Specifically, it reveals an ore reserve of 146 million tonnes at an average grade of 12.73 percent K2O on an initial 24-year mine life; that’s based solely on reserves. Furthermore, it points to average yearly production of 1.123 million tonnes of granular K60 potash with opex in full production estimated at US$135 per tonne.

Looking at the project’s earnings potential, the DFS shows a post-tax unlevered net present value (including a 10-percent annual discount) of US$1.42 billion, a post-tax unlevered internal rate of return of 51.9 percent and an EBITDA (margin of 66 percent) of US$296 million in the first full year of production. The project’s pre-production capital cost is estimated at US$256 million, including a 12.5-percent contingency.

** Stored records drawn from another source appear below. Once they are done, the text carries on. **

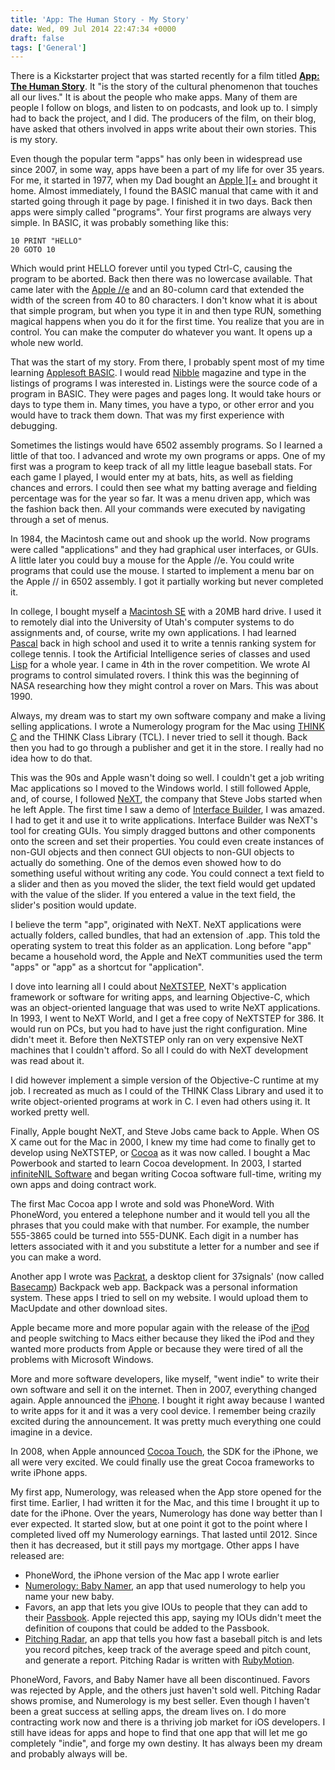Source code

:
 ```yaml
---
title: 'App: The Human Story - My Story'
date: Wed, 09 Jul 2014 22:47:34 +0000
draft: false
tags: ['General']
---
```


There is a Kickstarter project that was started recently for a film titled [**App: The Human Story**](https://www.kickstarter.com/projects/appdocu/app-the-human-story). It "is the story of the cultural phenomenon that touches all our lives." It is about the people who make apps. Many of them are people I follow on blogs, and listen to on podcasts, and look up to. I simply had to back the project, and I did. The producers of the film, on their blog, have asked that others involved in apps write about their own stories. This is my story. 

Even though the popular term "apps" has only been in widespread use since 2007, in some way, apps have been a part of my life for over 35 years. For me, it started in 1977, when my Dad bought an [Apple \]\[+](https://en.wikipedia.org/wiki/Apple_II_Plus) and brought it home. Almost immediately, I found the BASIC manual that came with it and started going through it page by page. I finished it in two days. Back then apps were simply called "programs". Your first programs are always very simple. In BASIC, it was probably something like this:

```basic
10 PRINT "HELLO"
20 GOTO 10 
```

Which would print HELLO forever until you typed Ctrl-C, causing the program to be aborted. Back then there was no lowercase available. That came later with the [Apple //e](https://en.wikipedia.org/wiki/Apple_IIe) and an 80-column card that extended the width of the screen from 40 to 80 characters. I don't know what it is about that simple program, but when you type it in and then type RUN, something magical happens when you do it for the first time. You realize that you are in control. You can make the computer do whatever you want. It opens up a whole new world. 

That was the start of my story. From there, I probably spent most of my time learning [Applesoft BASIC](https://en.wikipedia.org/wiki/Applesoft_BASIC). I would read [Nibble](https://www.nibblemagazine.com) magazine and type in the listings of programs I was interested in. Listings were the source code of a program in BASIC. They were pages and pages long. It would take hours or days to type them in. Many times, you have a typo, or other error and you would have to track them down. That was my first experience with debugging. 

Sometimes the listings would have 6502 assembly programs. So I learned a little of that too. I advanced and wrote my own programs or apps. One of my first was a program to keep track of all my little league baseball stats. For each game I played, I would enter my at bats, hits, as well as fielding chances and errors. I could then see what my batting average and fielding percentage was for the year so far. It was a menu driven app, which was the fashion back then. All your commands were executed by navigating through a set of menus. 

In 1984, the Macintosh came out and shook up the world. Now programs were called "applications" and they had graphical user interfaces, or GUIs. A little later you could buy a mouse for the Apple //e. You could write programs that could use the mouse. I started to implement a menu bar on the Apple // in 6502 assembly. I got it partially working but never completed it. 

In college, I bought myself a [Macintosh SE](https://en.wikipedia.org/wiki/Macintosh_SE) with a 20MB hard drive. I used it to remotely dial into the University of Utah's computer systems to do assignments and, of course, write my own applications. I had learned [Pascal](https://en.wikipedia.org/wiki/Pascal_(programming_language)) back in high school and used it to write a tennis ranking system for college tennis. I took the Artificial Intelligence series of classes and used [Lisp](https://en.wikipedia.org/wiki/Lisp) for a whole year. I came in 4th in the rover competition. We wrote AI programs to control simulated rovers. I think this was the beginning of NASA researching how they might control a rover on Mars. This was about 1990. 

Always, my dream was to start my own software company and make a living selling applications. I wrote a Numerology program for the Mac using [THINK C](https://en.wikipedia.org/wiki/THINK_C) and the THINK Class Library (TCL). I never tried to sell it though. Back then you had to go through a publisher and get it in the store. I really had no idea how to do that. 

This was the 90s and Apple wasn't doing so well. I couldn't get a job writing Mac applications so I moved to the Windows world. I still followed Apple, and, of course, I followed [NeXT](https://en.wikipedia.org/wiki/NeXT_(computers)), the company that Steve Jobs started when he left Apple. The first time I saw a demo of [Interface Builder](https://en.wikipedia.org/wiki/Interface_Builder), I was amazed. I had to get it and use it to write applications. Interface Builder was NeXT's tool for creating GUIs. You simply dragged buttons and other components onto the screen and set their properties. You could even create instances of non-GUI objects and then connect GUI objects to non-GUI objects to actually do something. One of the demos even showed how to do something useful without writing any code. You could connect a text field to a slider and then as you moved the slider, the text field would get updated with the value of the slider. If you entered a value in the text field, the slider's position would update. 

I believe the term "app", originated with NeXT. NeXT applications were actually folders, called bundles, that had an extension of .app. This told the operating system to treat this folder as an application. Long before "app" became a household word, the Apple and NeXT communities used the term "apps" or "app" as a shortcut for "application". 

I dove into learning all I could about [NeXTSTEP](https://en.wikipedia.org/wiki/NeXTSTEP), NeXT's application framework or software for writing apps, and learning Objective-C, which was an object-oriented language that was used to write NeXT applications. In 1993, I went to NeXT World, and I get a free copy of NeXTSTEP for 386. It would run on PCs, but you had to have just the right configuration. Mine didn't meet it. Before then NeXTSTEP only ran on very expensive NeXT machines that I couldn't afford. So all I could do with NeXT development was read about it. 

I did however implement a simple version of the Objective-C runtime at my job. I recreated as much as I could of the THINK Class Library and used it to write object-oriented programs at work in C. I even had others using it. It worked pretty well. 

Finally, Apple bought NeXT, and Steve Jobs came back to Apple. When OS X came out for the Mac in 2000, I knew my time had come to finally get to develop using NeXTSTEP, or [Cocoa](https://en.wikipedia.org/wiki/Cocoa_(API)) as it was now called. I bought a Mac Powerbook and started to learn Cocoa development. In 2003, I started [infiniteNIL Software](http://www.infinitenil.com) and began writing Cocoa software full-time, writing my own apps and doing contract work. 

The first Mac Cocoa app I wrote and sold was PhoneWord. With PhoneWord, you entered a telephone number and it would tell you all the phrases that you could make with that number. For example, the number 555-3865 could be turned into 555-DUNK. Each digit in a number has letters associated with it and you substitute a letter for a number and see if you can make a word. 

Another app I wrote was [Packrat](http://www.infinitenil.com/packrat/), a desktop client for 37signals' (now called [Basecamp](http://www.basecamp.com)) Backpack web app. Backpack was a personal information system. These apps I tried to sell on my website. I would upload them to MacUpdate and other download sites. 

Apple became more and more popular again with the release of the [iPod](https://en.wikipedia.org/wiki/IPod) and people switching to Macs either because they liked the iPod and they wanted more products from Apple or because they were tired of all the problems with Microsoft Windows. 

More and more software developers, like myself, "went indie" to write their own software and sell it on the internet. Then in 2007, everything changed again. Apple announced the [iPhone](https://en.wikipedia.org/wiki/I-Phone). I bought it right away because I wanted to write apps for it and it was a very cool device. I remember being crazily excited during the announcement. It was pretty much everything one could imagine in a device. 

In 2008, when Apple announced [Cocoa Touch](https://en.wikipedia.org/wiki/Cocoa_Touch), the SDK for the iPhone, we all were very excited. We could finally use the great Cocoa frameworks to write iPhone apps. 

My first app, Numerology, was released when the App store opened for the first time. Earlier, I had written it for the Mac, and this time I brought it up to date for the iPhone. Over the years, Numerology has done way better than I ever expected. It started slow, but at one point it got to the point where I completed lived off my Numerology earnings. That lasted until 2012. Since then it has decreased, but it still pays my mortgage. Other apps I have released are:

*   PhoneWord, the iPhone version of the Mac app I wrote earlier
*   [Numerology: Baby Namer](http://www.infinitenil.com/babynamer/), an app that used numerology to help you name your new baby.
*   Favors, an app that lets you give IOUs to people that they can add to their [Passbook](https://en.wikipedia.org/wiki/Passbook_(application)). Apple rejected this app, saying my IOUs didn't meet the definition of coupons that could be added to the Passbook.
*   [Pitching Radar](http://www.infinitenil.com/pitching-radar/), an app that tells you how fast a baseball pitch is and lets you record pitches, keep track of the average speed and pitch count, and generate a report. Pitching Radar is written with [RubyMotion](http://www.rubymotion.com).

PhoneWord, Favors, and Baby Namer have all been discontinued. Favors was rejected by Apple, and the others just haven't sold well. Pitching Radar shows promise, and Numerology is my best seller. Even though I haven't been a great success at selling apps, the dream lives on. I do more contracting work now and there is a thriving job market for iOS developers. I still have ideas for apps and hope to find that one app that will let me go completely "indie", and forge my own destiny. It has always been my dream and probably always will be.
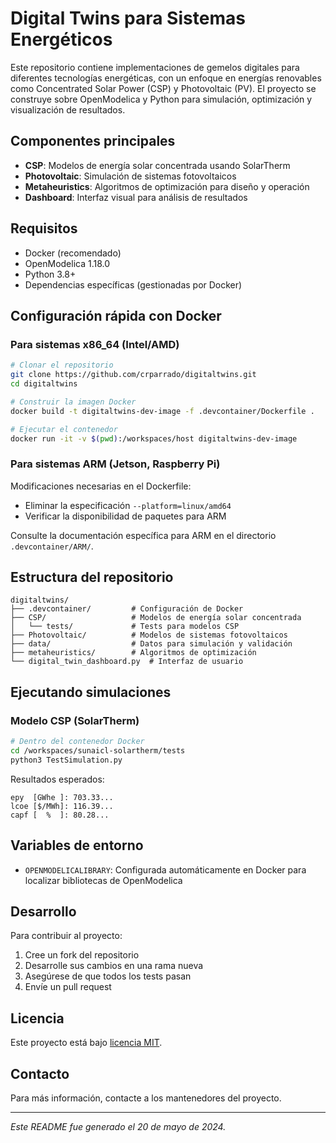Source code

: # Digital Twins para Sistemas Energéticos

Este repositorio contiene implementaciones de gemelos digitales para diferentes tecnologías energéticas, con un enfoque en energías renovables como Concentrated Solar Power (CSP) y Photovoltaic (PV). El proyecto se construye sobre OpenModelica y Python para simulación, optimización y visualización de resultados.

## Componentes principales

- **CSP**: Modelos de energía solar concentrada usando SolarTherm
- **Photovoltaic**: Simulación de sistemas fotovoltaicos
- **Metaheuristics**: Algoritmos de optimización para diseño y operación
- **Dashboard**: Interfaz visual para análisis de resultados

## Requisitos

- Docker (recomendado)
- OpenModelica 1.18.0
- Python 3.8+
- Dependencias específicas (gestionadas por Docker)

## Configuración rápida con Docker

### Para sistemas x86_64 (Intel/AMD)

```bash
# Clonar el repositorio
git clone https://github.com/crparrado/digitaltwins.git
cd digitaltwins

# Construir la imagen Docker
docker build -t digitaltwins-dev-image -f .devcontainer/Dockerfile .

# Ejecutar el contenedor
docker run -it -v $(pwd):/workspaces/host digitaltwins-dev-image
```

### Para sistemas ARM (Jetson, Raspberry Pi)

Modificaciones necesarias en el Dockerfile:
- Eliminar la especificación `--platform=linux/amd64`
- Verificar la disponibilidad de paquetes para ARM

Consulte la documentación específica para ARM en el directorio `.devcontainer/ARM/`.

## Estructura del repositorio

```
digitaltwins/
├── .devcontainer/         # Configuración de Docker
├── CSP/                   # Modelos de energía solar concentrada
│   └── tests/             # Tests para modelos CSP
├── Photovoltaic/          # Modelos de sistemas fotovoltaicos
├── data/                  # Datos para simulación y validación
├── metaheuristics/        # Algoritmos de optimización
└── digital_twin_dashboard.py  # Interfaz de usuario
```

## Ejecutando simulaciones

### Modelo CSP (SolarTherm)

```bash
# Dentro del contenedor Docker
cd /workspaces/sunaicl-solartherm/tests
python3 TestSimulation.py
```

Resultados esperados:
```
epy  [GWhe ]: 703.33...
lcoe [$/MWh]: 116.39...
capf [  %  ]: 80.28...
```

## Variables de entorno

- `OPENMODELICALIBRARY`: Configurada automáticamente en Docker para localizar bibliotecas de OpenModelica

## Desarrollo

Para contribuir al proyecto:

1. Cree un fork del repositorio
2. Desarrolle sus cambios en una rama nueva
3. Asegúrese de que todos los tests pasan
4. Envíe un pull request

## Licencia

Este proyecto está bajo [licencia MIT](LICENSE).

## Contacto

Para más información, contacte a los mantenedores del proyecto.

---

*Este README fue generado el 20 de mayo de 2024.*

Highfield Managing Director Anthony Hall commented, “[t]he DFS builds on a compelling pre-feasibility study and reconfirms Muga´s potential to be a very low capex, high margin potash mine. We believe Muga has the potential to be the highest margin potash mine globally in production and this is very exciting for everyone involved with the Company.”

Takeover potential

Other firms agree with that outlook. For instance, Rhys Bradley from Pareto Securities said that with the DFS now complete, other potash companies may have their eye on Muga.

“With the DFS now complete, we anticipate the small universe of potash producers will be running the ruler over Highfield. Whilst a takeover premium would be a short term win, the longer term producer metrics are the real attraction. On Pareto numbers, Highfield will generate EBITDA of AU$322 million once it reaches full production. Currently the listed producers are trading at 8.0x EV/EBITDA, implying a per share value of AU$4.90 per share for Highfield once Muga comes online,” his note states.

Blue Ocean Equities also believes the company is at a high risk for takeover, but said, “given EMR Capital holds a fully diluted 20 percent stake and management holds a fully diluted 29 percent stake, we believe it is likely that any potential suitor would have put a bid price on the table which is sufficiently attractive to satisfy both of these groups. In our view, this dynamic means any premium offered would probably need to be well north of the standard 35-40 percent.”

Whether those analysts are right about Highfield’s takeover potential remains to be seen. For now, construction at Muga is set to start in Q4 of this year, with production due to begin in 2017. At close of day Monday, the company’s share price was down 2.55 percent, trading at AU$1.34. It’s up 111.9 percent year-to-date.

 

Securities Disclosure: I, Kristen Moran, hold no direct investment interest in any company mentioned in this article.